Statutes > New-hampshire > TITLEX > CHAPTER147-B > 147-B-10-a


   I. There shall be no liability under RSA 147-B:10, I for a person otherwise liable who can establish by a preponderance of the evidence that the release or threat of release of hazardous wastes or hazardous materials, and the resulting damages were caused solely by:
      (a) An act of God;
      (b) An act of war; or
      (c) An act or omission of a third party other than an employee, agent, or independent contractor of the defendant, if the defendant establishes by a preponderance of the evidence that he exercised due care with respect to the hazardous substance concerned, taking into consideration the characteristics of such hazardous substance, in light of all relevant facts and circumstances, and that he took precautions against foreseeable acts or omissions of any such third party and the consequences that could foreseeably result from such acts or omissions.
   II. Notwithstanding any other provision of law, an owner or former owner of property shall not be held strictly liable for the treatment or cleanup of hazardous waste or hazardous materials discovered on his property if:
      (a) He did not, in any way, cause or materially contribute to the hazardous substance problem.
      (b) He reported the existence of the hazardous substance to the appropriate authorities within a reasonable time of discovery.

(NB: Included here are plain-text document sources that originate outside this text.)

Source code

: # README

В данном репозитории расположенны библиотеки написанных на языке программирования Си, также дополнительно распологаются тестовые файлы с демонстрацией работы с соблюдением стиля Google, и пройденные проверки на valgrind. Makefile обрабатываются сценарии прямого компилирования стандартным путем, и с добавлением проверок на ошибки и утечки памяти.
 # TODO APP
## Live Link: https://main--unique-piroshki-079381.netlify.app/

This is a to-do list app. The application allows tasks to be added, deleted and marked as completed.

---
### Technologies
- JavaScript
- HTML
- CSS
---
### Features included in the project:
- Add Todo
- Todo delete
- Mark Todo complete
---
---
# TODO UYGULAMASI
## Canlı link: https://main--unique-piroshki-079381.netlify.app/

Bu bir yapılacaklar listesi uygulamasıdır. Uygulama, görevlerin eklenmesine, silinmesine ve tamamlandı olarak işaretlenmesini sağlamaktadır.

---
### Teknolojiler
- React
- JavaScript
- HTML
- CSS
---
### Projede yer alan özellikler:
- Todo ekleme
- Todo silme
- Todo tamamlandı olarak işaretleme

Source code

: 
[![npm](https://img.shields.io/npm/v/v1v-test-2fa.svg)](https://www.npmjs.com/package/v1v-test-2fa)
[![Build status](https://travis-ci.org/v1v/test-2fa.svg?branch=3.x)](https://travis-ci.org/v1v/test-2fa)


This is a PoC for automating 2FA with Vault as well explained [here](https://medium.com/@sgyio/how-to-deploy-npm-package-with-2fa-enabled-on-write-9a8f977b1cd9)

      (c) He can prove that he had no knowledge or reason to know of the hazardous substance problem prior to his purchase of the property. To establish that the defendant had no reason to know, as provided in this subparagraph, the defendant must have undertaken, at the time of acquisition, all appropriate inquiry into the previous ownership and uses of the property consistent with good commercial or customary practice in an effort to minimize liability.
   III. Notwithstanding any other provision of law, an owner or former owner of property shall not be held strictly liable for the treatment or cleanup of hazardous waste, hazardous material, oil as defined in RSA 146-A:2, III, or hazardous substance as defined in RSA 146-C:1, VII-a that are discovered on the property if:
      (a) The owner did not, in any way, cause or materially contribute to the contamination of the property; and
      (b) The contamination migrated onto the property from a source that, at the time of discovery of the contamination, was located on another property.

Source. 1986, 119:6. 1989, 355:1. 1996, 266:10, eff. Aug. 9, 1996.